Good old mole! “Well said, old mole! can’st work i’ the ground so fast?” Let us try the next class. It is engaged on the lion, and an elderly dame has got to thirdly and lastly. Etiquette requires that the lesson should conclude with some remarks on the use of the lion.
“What is the use of the lion? The use of the lion is to ’unt. What is the use of the lion, children?”

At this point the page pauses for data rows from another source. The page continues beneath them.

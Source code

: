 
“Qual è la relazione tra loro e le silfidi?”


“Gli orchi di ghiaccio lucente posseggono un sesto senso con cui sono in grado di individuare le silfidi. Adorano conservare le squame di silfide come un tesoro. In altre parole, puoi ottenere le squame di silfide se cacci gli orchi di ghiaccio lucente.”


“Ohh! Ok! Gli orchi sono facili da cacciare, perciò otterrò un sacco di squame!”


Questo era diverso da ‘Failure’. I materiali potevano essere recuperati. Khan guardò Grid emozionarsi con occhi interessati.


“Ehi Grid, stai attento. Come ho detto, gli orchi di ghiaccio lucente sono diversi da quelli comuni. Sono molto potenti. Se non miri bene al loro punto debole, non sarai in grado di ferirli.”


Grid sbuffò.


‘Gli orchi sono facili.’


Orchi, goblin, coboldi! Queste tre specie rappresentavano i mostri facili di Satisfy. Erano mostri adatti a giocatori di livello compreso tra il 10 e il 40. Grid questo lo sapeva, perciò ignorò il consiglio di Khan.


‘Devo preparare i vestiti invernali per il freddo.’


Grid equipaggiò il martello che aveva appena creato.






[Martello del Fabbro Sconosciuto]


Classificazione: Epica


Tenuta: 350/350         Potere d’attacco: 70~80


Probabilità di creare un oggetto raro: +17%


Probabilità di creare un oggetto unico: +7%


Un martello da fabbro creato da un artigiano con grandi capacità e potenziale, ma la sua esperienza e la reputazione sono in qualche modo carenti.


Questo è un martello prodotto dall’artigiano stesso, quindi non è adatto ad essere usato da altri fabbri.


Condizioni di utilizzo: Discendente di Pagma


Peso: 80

Chorus: “To ’UNT, teacher.”
I find she means “to be hunted”: and, when the children are gone out to play, I put it to her whether she really thinks that beneficent Providence has created the lion on purpose that man should hunt him. She is a little staggered by this presentment of her own doctrine, but pleads that it is so stated in her book, and produces it. There it is in black and white! I have little doubt that a similar belief is held by fox-hunters and other sportsmen. “Crewel,” said an old keeper, when reproached for badger-baiting, “why, whativer do yo think as badgers was made for?”
In ten minutes the children return from the playground, and I am implored not to forget the babies: they are going to have an object-lesson, and the pupil-teacher is waiting for me. It is Mary Williams, whose pretty face and pretty ways make her the idol of the babies, and even draw a smile from my grimmest Sub. I yield to pressure. The babies are hot and dusty, and riotous, and have to be relieved with a song, just to blow off steam. What is next on the agenda paper? The cow? Let us have the cow. The whole class sees the picture of the cow brought down from the wall, but nevertheless we must approach the subject as tradition dictates:
P.T.: As I was coming to school this morning along High Street I heard a great noise, and there was a man in a blue frock, driving a great big animal down the road. What do you think it was, babies?
Chorus: A kyow, teacher.
(H.M.I. to head mistress, sotto voce: “If ye had not plowed with my heifer, ye had not found out my riddle.” Head-mistress, uncertainly: “Ye-es.”)
P.T.: Yes, a cow, and here’s a picture of a cow. (The class regard it with blank indifference born of familiarity.) Now the cow is a very useful animal:——
Billy Jones (Amicus curiæ): I seen a kyow this mornin’ as I was comin’, an’ it was a bull: and it run at a mon an’ ’orned ’im nearly, only ’ee got away—”(pauses for want of breath).